Cimzia is dosed as a subcutaneous injection of 400mg at weeks 0, 2 and 4, and hereafter 200mg every second week.
Cimzia has been compared with placebo, in treatment of active rheumatoid arthritis (RA) in patients who have not experienced any beneficial effects, when being treated with MTX or other DMARD. Patients treated with Cimzia experience a minimal response (ACR20) significantly more often than those treated with placebo, after 24 weeks of treatment. After 52 weeks of treatment, a significant decrease of progression of structural changes in the joints (mTSS) is seen in patients treated with Cimzia compared with placebo.
Cimzia has not been studied for patients whose treatment with other TNFα-inhibitors have failed, and it has neither been compared to other TNFα-inhibitors nor other biological antirheumatics.
The most commonly occurring side effects are infections and infestations.

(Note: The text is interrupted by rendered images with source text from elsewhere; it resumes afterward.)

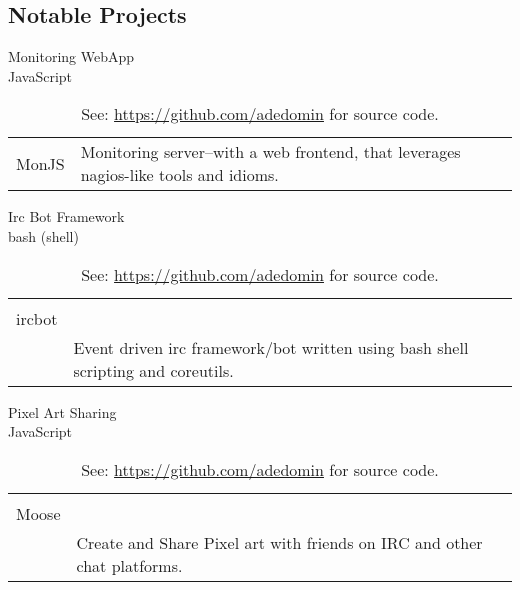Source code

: \documentclass[letterpaper,]{article}
\begin{document}
\subsection{Notable Projects}\label{projects}

\begin{table}[H]
    \centering
    \begin{minipage}[t]{0.30\linewidth}
        \centering
        \caption{
            Monitoring WebApp \\ 
            \fontsize{8}{10}\selectfont JavaScript
        }
        \begin{tabularx}{\textwidth}{r|X}
            MonJS & 
            Monitoring server--with a web frontend, 
            that leverages nagios-like 
            tools and idioms. \\
        \end{tabularx}
    \end{minipage}
    \hspace{0.03\linewidth}
    \begin{minipage}[t]{0.30\linewidth}
        \centering
        \caption{
            Irc Bot Framework \\
            \fontsize{8}{10}\selectfont bash (shell)
        }
        \begin{tabularx}{\textwidth}{r|X}
            \begin{tabular}{@{}r@{}}
                bash \\
                ircbot \\
            \end{tabular} & 
            Event driven irc framework/bot 
            written using bash shell scripting and coreutils. \\
        \end{tabularx}
    \end{minipage}
    \hspace{0.03\linewidth}
    \begin{minipage}[t]{0.30\linewidth}
        \centering
        \caption{
            Pixel Art Sharing \\ 
            \fontsize{8}{10}\selectfont JavaScript
        }
        \begin{tabularx}{\textwidth}{r|X}
            \begin{tabular}{@{}r@{}}
                Captain \\
                Moose \\
            \end{tabular} &
            Create and Share Pixel art with friends on IRC
            and other chat platforms. \\
        \end{tabularx}
    \end{minipage}
    \vfill
    \caption{See: \href{https://github.com/adedomin}{https://github.com/adedomin} for source code.}
\end{table}
\end{document}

The price for a year of treatment with Cimzia is about 117.000 D.kr. (AIP).
IRF finds that TNFα-inhibitors still are the top choice among the biological antirheumatics. The choice of TNFα-inhibitor should be made with a background knowledge and experience with the products, especially concerning long-term effects and long-term side effects. Because of this, Enbrel, Humira and Remicade must still be considered the most obvious choices for a first line agent. Cimzia is a new TNFα-inhibitor, and could – with background in an advantageous comparison with one of the old TNFα-inhibitors – have secured a foothold in the row of first line agents. This comparison, however, has not been made, which is why Cimzia’s potential advantages in respect to other TNFα-inhibitors are hard to identify. As a result of this, Cimzia is not an obvious choice of first line agent in biological treatment of RA. Given that Cimzia has not been tested on patients whose treatment with other TNFα-inhibitors have failed, either, we cannot recommend using it in in this situation.
Cimzia was marketed on the 16th of November 2009.